[oi-dev] [developer] Remnants... (was:Re: Resignation as OI Lead)
Garrett D'Amore
garrett at damore.org
Wed Aug 29 20:08:00 UTC 2012
Very briefly, I think there has been significant innovation occurring in the stack -- the biggest and most obvious we all know about:
* ZFS - lots and lots of goodness here, and the set of contributors is quickly expanding.
* DTrace - again, lots of enhancements here.
* KVM - while not integrated into -gate yet, Joyent's work here is outstanding, and became a core part of the base for quite a few of the distros
Additionally, other development projects that have delivered or working on delivering value:
* Martin is working on a full X bring up on SPARC. No mean feat.
* Joyent has ported like ~gazillion packages to illumos kernel (via pkgin)
* mdb (our excellent kernel debugging stack) got a recent set of significant improvements (through the illumos hackathon.)
* Nexenta continues to plug away at porting and updating software for illumian, which in theory should be shareable with OI and OmniOS. (The idea behind illumian was to facilitate collaboration between Nexenta and OI engineers -- to eliminate the debates/barrier caused by different package manages. Sorry that in retrospect it hasn't worked out so well.)
* As far as I know, illumos has the *only* open source functional localedef. (Ok, there is a crappy Perl wrapper that implements a minimalist version of the POSIX spec on top of Darwin, but its so unusable for real work that it hardly warrants mention.)
* As far as I know, illumos has one of the most performant strcoll() implementations *anywhere* (much faster than either Solaris' or *BSDs; I've not compared Linux, but admittedly its GPL and not usable in our CDDL libc.)
* We continue to collaborate with BSDs. The work to integrate mdocml, for example, is an effort intended to modernize our documentation tools and increase opportunities for sharing with the BSD community.
* EMULEX has contributed a reasonably complete set of their drivers to illumos.
* Areca contributed their source code for some of their HBAs to illumos.
* LSI contributes indirectly through commercial partners @ Nexenta and Joyent
* Intel collaborates pretty extensively -- albeit indirectly through commercial concerns such as Joyent.
* There is an ongoing effort to modernize our WiFi stack and add full WPA.
* There is an ongoing effort to update our boot loader to support EFI BIOS and other features. (Largely through adoption of GRUBv2.)
These are just some of the areas of innovation and contribution that I'm aware of and can publicly discuss. (There are some that can't be discussed yet, but will become public later.)
Of course, some areas of our code base are still under-maintained. And some areas devolve into bike shedding. (Anything with userland -- grep -r being a good example -- seems to invite constant and often fruitless debate.) This is part of being a *community* run OS.

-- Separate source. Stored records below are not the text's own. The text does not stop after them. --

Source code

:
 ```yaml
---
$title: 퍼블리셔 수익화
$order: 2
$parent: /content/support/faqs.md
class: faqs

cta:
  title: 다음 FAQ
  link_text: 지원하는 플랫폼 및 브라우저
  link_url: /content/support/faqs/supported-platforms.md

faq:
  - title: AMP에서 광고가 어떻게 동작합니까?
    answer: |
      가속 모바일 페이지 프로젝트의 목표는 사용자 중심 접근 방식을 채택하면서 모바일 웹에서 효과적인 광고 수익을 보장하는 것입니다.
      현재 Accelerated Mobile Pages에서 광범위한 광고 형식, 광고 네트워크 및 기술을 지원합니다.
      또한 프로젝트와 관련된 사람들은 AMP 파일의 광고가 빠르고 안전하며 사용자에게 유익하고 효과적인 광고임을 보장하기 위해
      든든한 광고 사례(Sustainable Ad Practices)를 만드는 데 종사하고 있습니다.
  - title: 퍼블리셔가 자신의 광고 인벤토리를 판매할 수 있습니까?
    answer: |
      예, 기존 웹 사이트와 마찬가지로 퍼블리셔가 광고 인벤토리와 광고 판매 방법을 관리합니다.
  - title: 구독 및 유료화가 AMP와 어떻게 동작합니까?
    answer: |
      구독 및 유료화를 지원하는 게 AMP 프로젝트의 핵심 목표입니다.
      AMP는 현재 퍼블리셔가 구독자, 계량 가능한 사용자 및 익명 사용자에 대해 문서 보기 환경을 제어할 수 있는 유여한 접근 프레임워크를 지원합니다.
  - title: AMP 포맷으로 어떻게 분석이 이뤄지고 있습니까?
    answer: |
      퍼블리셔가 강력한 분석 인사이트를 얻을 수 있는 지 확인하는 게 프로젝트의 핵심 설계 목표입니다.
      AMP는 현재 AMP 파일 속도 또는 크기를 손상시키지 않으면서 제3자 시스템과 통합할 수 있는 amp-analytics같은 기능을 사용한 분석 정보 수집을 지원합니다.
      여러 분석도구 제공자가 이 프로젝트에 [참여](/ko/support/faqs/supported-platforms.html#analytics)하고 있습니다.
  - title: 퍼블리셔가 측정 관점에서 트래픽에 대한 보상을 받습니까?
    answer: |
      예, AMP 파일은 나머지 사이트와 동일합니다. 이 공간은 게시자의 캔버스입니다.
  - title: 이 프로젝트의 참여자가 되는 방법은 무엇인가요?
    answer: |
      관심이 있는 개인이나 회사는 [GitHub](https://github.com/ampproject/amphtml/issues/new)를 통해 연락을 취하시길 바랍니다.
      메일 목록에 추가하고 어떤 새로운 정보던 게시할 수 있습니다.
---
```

But, when I think back to where we were just over 2 years ago when I founded the project, I am *amazed* at the *huge* growth of this project, and the amount of investment and energy going into it. I'd even go so far as to say that the whole thing has been nothing short of a wild success.
Can we do more? Of course! But let's not forget where we came from. Only 2 years ago, the future of Solaris technology in the community (OpenSolaris) was effectively *dead*, with no viable follow-on platforms and zero commercial partners. Today we have a thriving ecosystem filled with people doing interesting things. Many of which even I don't know about. (It seems almost every day that I hear about someone else using illumos or illumos-derived tech in a way or application that I didn't know about.)
If you can't see the bright future ahead, then I venture to say that either your eyes are closed, or you're looking somewhere else (behind or to the side) instead of forward.
So, to all of you who've helped make this all possible, *thank you*. And to those of you who continue to do so, *kudos*. I look forward to working with you in the future to continue innovating and improving upon this amazing and wonderful technology base.